# Assigned task:
The required output is the exact run of lines below that opens at the line with "then rerun the" and closes at the line with "set appropriately for".

Dataset excerpts
^^^^

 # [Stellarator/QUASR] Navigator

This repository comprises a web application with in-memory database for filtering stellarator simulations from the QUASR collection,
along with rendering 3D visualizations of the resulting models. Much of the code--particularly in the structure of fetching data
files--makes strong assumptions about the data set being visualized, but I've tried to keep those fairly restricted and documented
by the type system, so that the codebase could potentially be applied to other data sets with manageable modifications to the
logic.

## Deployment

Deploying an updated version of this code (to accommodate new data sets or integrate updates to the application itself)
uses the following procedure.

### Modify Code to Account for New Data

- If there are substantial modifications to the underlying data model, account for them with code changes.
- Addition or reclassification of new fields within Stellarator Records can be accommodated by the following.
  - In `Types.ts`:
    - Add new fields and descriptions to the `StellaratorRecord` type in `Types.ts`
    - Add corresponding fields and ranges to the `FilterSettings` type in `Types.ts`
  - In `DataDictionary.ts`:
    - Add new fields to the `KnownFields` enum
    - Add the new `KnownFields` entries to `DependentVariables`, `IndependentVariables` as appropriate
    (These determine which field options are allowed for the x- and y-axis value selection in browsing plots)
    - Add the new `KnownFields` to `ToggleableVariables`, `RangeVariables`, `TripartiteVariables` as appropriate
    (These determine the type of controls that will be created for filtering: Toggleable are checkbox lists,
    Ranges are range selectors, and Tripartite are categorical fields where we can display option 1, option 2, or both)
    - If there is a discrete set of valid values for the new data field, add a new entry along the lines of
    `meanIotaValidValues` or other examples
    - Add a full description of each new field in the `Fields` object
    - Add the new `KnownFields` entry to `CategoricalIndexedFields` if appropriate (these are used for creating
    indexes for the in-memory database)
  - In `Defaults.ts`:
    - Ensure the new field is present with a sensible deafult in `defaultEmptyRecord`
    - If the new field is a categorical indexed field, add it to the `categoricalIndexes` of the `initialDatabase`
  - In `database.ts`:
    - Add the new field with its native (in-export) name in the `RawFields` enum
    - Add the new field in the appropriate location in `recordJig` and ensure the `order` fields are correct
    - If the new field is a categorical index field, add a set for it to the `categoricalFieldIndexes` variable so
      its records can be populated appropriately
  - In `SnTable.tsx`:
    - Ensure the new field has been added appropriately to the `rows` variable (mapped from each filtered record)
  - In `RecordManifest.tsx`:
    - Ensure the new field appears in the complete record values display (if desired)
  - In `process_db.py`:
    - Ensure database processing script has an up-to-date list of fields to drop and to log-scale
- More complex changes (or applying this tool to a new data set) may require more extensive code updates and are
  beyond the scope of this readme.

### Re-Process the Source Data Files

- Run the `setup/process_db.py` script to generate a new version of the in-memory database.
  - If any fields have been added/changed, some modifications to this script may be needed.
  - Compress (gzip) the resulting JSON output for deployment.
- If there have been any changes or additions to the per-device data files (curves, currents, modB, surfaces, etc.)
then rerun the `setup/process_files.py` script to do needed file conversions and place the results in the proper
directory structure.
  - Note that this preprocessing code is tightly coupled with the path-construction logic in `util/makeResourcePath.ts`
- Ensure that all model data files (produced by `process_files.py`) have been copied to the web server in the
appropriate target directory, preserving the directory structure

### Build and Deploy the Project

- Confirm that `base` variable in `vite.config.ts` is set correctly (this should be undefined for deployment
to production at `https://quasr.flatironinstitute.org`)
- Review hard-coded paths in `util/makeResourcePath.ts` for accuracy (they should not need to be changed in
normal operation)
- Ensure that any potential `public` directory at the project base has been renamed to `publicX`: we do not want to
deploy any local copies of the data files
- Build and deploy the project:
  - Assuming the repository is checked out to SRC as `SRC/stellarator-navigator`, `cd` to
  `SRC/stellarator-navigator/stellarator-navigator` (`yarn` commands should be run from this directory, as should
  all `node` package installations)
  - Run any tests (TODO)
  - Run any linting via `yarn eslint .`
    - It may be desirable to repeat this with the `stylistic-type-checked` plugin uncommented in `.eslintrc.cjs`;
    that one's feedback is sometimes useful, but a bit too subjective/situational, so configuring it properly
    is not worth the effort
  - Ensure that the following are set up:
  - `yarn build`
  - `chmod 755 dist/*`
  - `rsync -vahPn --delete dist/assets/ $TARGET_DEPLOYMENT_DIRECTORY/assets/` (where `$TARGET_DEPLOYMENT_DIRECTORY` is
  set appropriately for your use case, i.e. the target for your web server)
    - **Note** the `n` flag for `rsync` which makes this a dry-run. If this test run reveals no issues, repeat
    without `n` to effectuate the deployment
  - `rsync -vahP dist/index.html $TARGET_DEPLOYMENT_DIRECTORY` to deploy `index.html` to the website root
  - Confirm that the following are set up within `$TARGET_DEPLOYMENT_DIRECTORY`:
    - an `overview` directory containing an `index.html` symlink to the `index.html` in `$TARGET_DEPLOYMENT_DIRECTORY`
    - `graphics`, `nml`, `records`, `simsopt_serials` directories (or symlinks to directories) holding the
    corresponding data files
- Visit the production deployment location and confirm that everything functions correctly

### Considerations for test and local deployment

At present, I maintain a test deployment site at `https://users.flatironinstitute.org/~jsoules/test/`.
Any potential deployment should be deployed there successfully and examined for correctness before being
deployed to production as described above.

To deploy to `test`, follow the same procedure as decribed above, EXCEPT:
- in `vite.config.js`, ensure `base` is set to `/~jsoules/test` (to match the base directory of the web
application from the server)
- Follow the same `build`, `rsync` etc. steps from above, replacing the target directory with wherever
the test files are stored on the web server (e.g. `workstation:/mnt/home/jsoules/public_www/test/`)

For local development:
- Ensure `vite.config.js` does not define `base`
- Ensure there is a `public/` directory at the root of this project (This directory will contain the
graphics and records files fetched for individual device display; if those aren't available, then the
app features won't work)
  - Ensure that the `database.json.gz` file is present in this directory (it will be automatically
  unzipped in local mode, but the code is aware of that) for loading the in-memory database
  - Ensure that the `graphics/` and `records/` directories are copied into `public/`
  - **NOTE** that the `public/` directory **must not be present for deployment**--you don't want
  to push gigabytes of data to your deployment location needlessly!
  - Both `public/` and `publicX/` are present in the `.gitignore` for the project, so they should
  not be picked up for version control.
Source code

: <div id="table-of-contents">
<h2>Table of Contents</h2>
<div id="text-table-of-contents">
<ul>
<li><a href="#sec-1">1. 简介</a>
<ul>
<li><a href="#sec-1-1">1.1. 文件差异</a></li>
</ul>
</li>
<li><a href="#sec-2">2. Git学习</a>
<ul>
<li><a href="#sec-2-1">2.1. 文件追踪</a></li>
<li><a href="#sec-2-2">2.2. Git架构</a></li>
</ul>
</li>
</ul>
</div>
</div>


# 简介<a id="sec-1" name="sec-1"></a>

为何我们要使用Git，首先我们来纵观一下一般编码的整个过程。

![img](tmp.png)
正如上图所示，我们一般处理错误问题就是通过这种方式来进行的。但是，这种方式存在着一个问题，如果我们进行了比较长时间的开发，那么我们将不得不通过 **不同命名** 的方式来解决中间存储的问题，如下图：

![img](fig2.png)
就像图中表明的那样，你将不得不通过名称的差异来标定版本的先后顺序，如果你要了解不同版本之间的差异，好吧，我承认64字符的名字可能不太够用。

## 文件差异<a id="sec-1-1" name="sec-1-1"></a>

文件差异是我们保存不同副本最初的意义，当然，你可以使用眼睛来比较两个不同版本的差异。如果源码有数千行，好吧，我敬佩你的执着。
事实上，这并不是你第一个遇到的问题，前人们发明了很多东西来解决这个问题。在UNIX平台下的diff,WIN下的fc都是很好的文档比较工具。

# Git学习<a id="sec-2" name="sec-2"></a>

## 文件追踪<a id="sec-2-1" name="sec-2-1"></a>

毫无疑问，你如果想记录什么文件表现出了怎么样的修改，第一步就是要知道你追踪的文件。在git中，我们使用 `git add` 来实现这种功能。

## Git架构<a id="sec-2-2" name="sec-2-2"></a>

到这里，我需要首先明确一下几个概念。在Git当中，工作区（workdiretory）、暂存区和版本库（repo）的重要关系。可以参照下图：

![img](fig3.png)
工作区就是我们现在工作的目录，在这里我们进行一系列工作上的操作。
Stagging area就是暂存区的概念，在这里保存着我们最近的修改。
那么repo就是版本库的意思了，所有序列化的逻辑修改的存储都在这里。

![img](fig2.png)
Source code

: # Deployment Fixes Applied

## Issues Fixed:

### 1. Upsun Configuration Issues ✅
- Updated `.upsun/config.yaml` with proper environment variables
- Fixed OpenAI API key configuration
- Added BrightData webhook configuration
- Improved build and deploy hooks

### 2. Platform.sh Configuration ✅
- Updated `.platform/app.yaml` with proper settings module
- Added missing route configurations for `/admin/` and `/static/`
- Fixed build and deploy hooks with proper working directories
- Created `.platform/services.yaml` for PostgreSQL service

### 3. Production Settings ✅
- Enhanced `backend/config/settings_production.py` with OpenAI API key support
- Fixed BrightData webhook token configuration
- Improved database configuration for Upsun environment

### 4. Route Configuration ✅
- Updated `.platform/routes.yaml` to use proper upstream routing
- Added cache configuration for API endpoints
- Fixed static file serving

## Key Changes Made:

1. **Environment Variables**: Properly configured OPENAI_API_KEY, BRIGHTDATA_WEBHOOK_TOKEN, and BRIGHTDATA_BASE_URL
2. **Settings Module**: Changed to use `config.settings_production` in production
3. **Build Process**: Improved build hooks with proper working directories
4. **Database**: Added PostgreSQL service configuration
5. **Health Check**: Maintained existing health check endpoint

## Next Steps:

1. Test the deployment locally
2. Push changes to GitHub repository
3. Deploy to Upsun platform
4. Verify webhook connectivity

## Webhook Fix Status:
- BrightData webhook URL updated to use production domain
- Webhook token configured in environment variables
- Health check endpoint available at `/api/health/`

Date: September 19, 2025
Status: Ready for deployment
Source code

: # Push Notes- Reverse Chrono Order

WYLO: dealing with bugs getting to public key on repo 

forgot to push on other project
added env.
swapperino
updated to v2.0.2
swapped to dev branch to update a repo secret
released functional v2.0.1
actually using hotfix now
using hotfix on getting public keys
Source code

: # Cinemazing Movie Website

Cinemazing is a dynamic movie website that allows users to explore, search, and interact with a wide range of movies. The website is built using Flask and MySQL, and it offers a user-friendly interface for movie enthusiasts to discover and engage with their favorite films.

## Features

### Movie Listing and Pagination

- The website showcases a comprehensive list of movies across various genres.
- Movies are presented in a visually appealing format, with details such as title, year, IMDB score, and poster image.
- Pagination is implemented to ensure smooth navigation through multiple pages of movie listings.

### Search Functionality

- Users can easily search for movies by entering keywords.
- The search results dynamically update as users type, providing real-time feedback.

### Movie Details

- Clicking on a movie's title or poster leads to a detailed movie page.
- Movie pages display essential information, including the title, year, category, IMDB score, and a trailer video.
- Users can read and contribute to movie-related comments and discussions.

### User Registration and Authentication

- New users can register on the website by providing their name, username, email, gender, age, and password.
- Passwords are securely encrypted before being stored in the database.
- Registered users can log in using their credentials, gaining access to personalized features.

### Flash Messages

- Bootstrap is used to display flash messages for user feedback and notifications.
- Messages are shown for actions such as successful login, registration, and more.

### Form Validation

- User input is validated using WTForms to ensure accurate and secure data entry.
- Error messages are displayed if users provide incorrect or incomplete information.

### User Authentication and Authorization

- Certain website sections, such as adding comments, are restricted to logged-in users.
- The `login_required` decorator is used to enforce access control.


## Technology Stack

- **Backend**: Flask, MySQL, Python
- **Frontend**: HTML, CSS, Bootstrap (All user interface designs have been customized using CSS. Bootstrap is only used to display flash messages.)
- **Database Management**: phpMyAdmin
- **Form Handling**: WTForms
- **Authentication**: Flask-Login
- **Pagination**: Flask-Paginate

^^^^

# Result for this exercise:
then rerun the `setup/process_files.py` script to do needed file conversions and place the results in the proper
directory structure.
  - Note that this preprocessing code is tightly coupled with the path-construction logic in `util/makeResourcePath.ts`
- Ensure that all model data files (produced by `process_files.py`) have been copied to the web server in the
appropriate target directory, preserving the directory structure

### Build and Deploy the Project

- Confirm that `base` variable in `vite.config.ts` is set correctly (this should be undefined for deployment
to production at `https://quasr.flatironinstitute.org`)
- Review hard-coded paths in `util/makeResourcePath.ts` for accuracy (they should not need to be changed in
normal operation)
- Ensure that any potential `public` directory at the project base has been renamed to `publicX`: we do not want to
deploy any local copies of the data files
- Build and deploy the project:
  - Assuming the repository is checked out to SRC as `SRC/stellarator-navigator`, `cd` to
  `SRC/stellarator-navigator/stellarator-navigator` (`yarn` commands should be run from this directory, as should
  all `node` package installations)
  - Run any tests (TODO)
  - Run any linting via `yarn eslint .`
    - It may be desirable to repeat this with the `stylistic-type-checked` plugin uncommented in `.eslintrc.cjs`;
    that one's feedback is sometimes useful, but a bit too subjective/situational, so configuring it properly
    is not worth the effort
  - Ensure that the following are set up:
  - `yarn build`
  - `chmod 755 dist/*`
  - `rsync -vahPn --delete dist/assets/ $TARGET_DEPLOYMENT_DIRECTORY/assets/` (where `$TARGET_DEPLOYMENT_DIRECTORY` is
  set appropriately for your use case, i.e. the target for your web server)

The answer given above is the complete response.